Although the final plans are yet to be announced, the headlines have long been known: abolition of regional housing targets; housing numbers to be determined by local authorities; and cash incentives to encourage councils (and their residents) to back plans for new homes. This direction of travel has been widely dismissed by much of the housing sector as an unworkable charter for nimbys which would ensure even fewer homes were built than at present.

However, the more detailed proposals which we reveal today put much meat on the bone. The Conservatives plan to overhaul the cumbersome system of planning obligations by ditching the plan for a ‘community infrastructure levy’ and, in effect, replacing it with a ‘local tariff’.
This would be similar to a process in Milton Keynes that has raised more than £300 million to allow the local authority to develop infrastructure for 15,000 new homes. The attraction of this is obvious, but it is unclear whether this would replace the current section 106 system or run beside it.

There would also be a hugely slimmed-down national planning framework, modelled on the systems in Wales and Scotland. This sounds entirely sensible in practice, but distilling such an unwieldy system (even with the regional aspect removed) into something which will be the key central check on a wily development industry will be challenging to say the least.

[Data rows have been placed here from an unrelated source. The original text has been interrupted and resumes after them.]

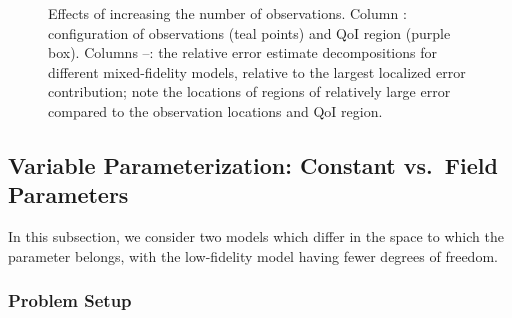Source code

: \documentclass[review,sort&compress]{elsarticle}
\begin{document}
\begin{figure}[htbp]
{  \label{subfig:obsMFlast2}
}
  \caption{Effects of increasing the number of observations. Column \protect{}: configuration of observations (teal points) and QoI region (purple box). Columns \protect{}--\protect{}: the relative error estimate decompositions for different mixed-fidelity models, relative to the largest localized error contribution; note the locations of regions of relatively large error compared to the observation locations and QoI region.}
  \label{fig:dataStudy}
\end{figure}

\subsection{Variable Parameterization: Constant vs.\ Field Parameters} \label{sec:constvfield}

In this subsection, we consider two models which differ in the space to which the parameter belongs, with the low-fidelity model having fewer degrees of freedom. 

\subsubsection{Problem Setup}
\end{document}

The rise of local housing trusts and a liberated self-build sector would provide new supply. But the fear remains that private developers would still only build at a level that pleases shareholders and, with similar cuts to the housing budget expected in England as have been outlined in Scotland, affordable house building will wither.

Labour may have reached its house building nadir, but, based on these proposals, it is highly unlikely that in the same circumstances a Conservative government would do any better.